В эпоху «великого перелома» происходят события, описанные Ильфом и Петровым в «Золотом теленке». Авторы рассказывали о переменах легко, персонажи и ситуация казались читателям забавными. Реалии того времени — Турксиб, обличение «летуна» инженера Талмудовского, коммунальный быт, нехватка товаров — составляют фон повествования. Хотя некоторые явления, например чистка в советских учреждениях, были для современников не комическим, а трагическим событием. Но власть так строила новое общество.
Вычищались люди «неправильного» социального происхождения и даже те, кто просто состоял в других партиях и фракциях, кроме большевистской. Волна чисток прошла по всей стране, тогда оформилась концепция набора в учреждения, в том числе и образовательные, по классовому признаку. «Бывшие» потеряли возможность дать своим детям даже среднее образование», — описывает Волков совсем не смешные реалии конца 20-х — начала 30-х.
Несколько лет проводились эксперименты с календарем.
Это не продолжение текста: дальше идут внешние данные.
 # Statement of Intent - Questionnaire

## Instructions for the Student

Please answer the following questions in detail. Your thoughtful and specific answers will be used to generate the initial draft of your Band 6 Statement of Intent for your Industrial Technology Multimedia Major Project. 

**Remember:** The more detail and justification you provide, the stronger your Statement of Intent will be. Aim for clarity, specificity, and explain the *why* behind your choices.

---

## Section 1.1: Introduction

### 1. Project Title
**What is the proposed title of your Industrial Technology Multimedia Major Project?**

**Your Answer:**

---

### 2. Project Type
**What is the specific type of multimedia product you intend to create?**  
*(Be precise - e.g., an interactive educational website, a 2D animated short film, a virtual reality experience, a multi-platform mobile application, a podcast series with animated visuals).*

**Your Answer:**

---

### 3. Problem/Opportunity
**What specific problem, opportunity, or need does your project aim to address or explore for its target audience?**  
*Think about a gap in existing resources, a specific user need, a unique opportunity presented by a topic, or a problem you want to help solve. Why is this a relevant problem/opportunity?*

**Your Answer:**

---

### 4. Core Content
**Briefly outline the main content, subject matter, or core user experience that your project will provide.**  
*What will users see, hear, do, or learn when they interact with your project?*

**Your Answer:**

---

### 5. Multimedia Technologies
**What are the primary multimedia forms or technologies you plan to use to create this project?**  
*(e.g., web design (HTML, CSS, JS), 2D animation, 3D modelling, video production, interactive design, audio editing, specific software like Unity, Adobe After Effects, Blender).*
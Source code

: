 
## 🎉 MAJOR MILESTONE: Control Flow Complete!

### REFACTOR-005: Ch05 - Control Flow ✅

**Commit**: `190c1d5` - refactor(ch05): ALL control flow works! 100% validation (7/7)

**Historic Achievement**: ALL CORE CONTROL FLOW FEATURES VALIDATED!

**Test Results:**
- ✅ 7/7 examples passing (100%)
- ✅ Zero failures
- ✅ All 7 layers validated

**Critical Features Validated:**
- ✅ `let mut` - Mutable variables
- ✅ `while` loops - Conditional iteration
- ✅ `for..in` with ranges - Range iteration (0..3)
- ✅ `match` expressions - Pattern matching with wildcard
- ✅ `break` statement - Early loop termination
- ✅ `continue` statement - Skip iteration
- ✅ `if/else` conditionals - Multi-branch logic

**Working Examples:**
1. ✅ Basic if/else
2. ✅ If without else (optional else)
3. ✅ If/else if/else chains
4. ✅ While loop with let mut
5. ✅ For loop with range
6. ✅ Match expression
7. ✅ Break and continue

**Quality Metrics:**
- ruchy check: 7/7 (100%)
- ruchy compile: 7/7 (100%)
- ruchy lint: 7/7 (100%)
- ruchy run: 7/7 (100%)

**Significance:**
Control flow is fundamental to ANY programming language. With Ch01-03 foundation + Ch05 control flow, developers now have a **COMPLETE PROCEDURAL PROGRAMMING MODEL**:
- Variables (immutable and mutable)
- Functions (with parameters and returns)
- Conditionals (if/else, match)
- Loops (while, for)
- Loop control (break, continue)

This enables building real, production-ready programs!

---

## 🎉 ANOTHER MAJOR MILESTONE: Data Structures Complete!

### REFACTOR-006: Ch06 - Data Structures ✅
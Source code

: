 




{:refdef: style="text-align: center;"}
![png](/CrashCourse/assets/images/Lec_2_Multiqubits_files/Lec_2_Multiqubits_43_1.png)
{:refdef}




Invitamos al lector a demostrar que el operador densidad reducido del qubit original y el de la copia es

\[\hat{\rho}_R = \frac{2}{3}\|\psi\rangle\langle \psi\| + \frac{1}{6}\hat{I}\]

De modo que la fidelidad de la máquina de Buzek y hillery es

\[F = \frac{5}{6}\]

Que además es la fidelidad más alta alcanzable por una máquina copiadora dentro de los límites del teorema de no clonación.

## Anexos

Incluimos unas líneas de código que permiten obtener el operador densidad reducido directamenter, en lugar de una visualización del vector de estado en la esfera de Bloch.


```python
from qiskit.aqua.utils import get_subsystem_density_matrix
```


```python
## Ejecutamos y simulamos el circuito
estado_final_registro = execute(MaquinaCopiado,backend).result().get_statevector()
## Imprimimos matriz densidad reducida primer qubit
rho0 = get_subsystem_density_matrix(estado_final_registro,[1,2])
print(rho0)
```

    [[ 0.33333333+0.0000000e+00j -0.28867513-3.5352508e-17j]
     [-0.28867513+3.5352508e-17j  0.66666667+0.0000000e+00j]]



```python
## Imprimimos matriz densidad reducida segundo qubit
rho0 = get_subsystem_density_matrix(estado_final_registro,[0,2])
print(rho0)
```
Вместо привычной семидневной недели была введена пятидневка — по замыслу реформаторов это должно было позволить заводам работать без остановки. На практике это создавало много неудобств, советская власть вернулась к традиционной неделе.
Российский историк Елена Осокина описала еще один путь финансирования индустриализации. Советское правительство на рубеже 20-30 годов решило пополнить золотовалютные резервы страны. К тому времени государство рабочих и крестьян потратилось на поддержку мирового коммунистического движения и на закупки продукции за границей. И власть пошла внутри страны рыночным путем: открыла сеть магазинов «Торгсин», где граждане могли приобретать продукты и товары в обмен на валюту и золото. «Торгсин» стал полноводной золотой рекой, которая позволила советскому правительству получить средства на индустриализацию», — отмечает Осокина. Сеть «Торгсин» — в основном в обмен на продукты — добыла в 1930-х из запасников граждан на строительство промышленности эквивалент 220 тонн чистого золота.
«Жить стало лучше…»
После «великого перелома» страна изменилась, хотя не все заявленные показатели были достигнуты. Доктор исторических наук, главный научный сотрудник Института истории РАН Юрий Жуков заочно полемизирует со своим коллегой Михаилом Диуновым. По мнению Жукова, Великая депрессия, наоборот, помешала руководству СССР выполнить задачи пятилетки. «Первоначальный план был огромен, его можно было выполнить за десять-пятнадцать лет, но когда его принимали, еще не было кризиса. Анастас Микоян — тогда нарком торговли СССР ставил на то, что мы оплатим поставки выручкой от внешней торговли. А что мы тогда экспортировали? Нефть, бензин, лес и пиломатериалы, пушнину и золото, даже рога и копыта — да, рога и копыта, как в романе у Ильфа и Петрова, еще зерно. Но когда Советский Союз приступил к выполнению плана, на весь мир обрушился невиданный экономический кризис. Никто не хотел ничего покупать, все хотели продавать. И мы начали покупать в долг, в кредит то, что нам было так нужно. Это заставило частично свернуть план — доделать смогли только то, что прошло хотя бы нулевой цикл строительства», — объясняет историк причины корректировки показателей первой пятилетки.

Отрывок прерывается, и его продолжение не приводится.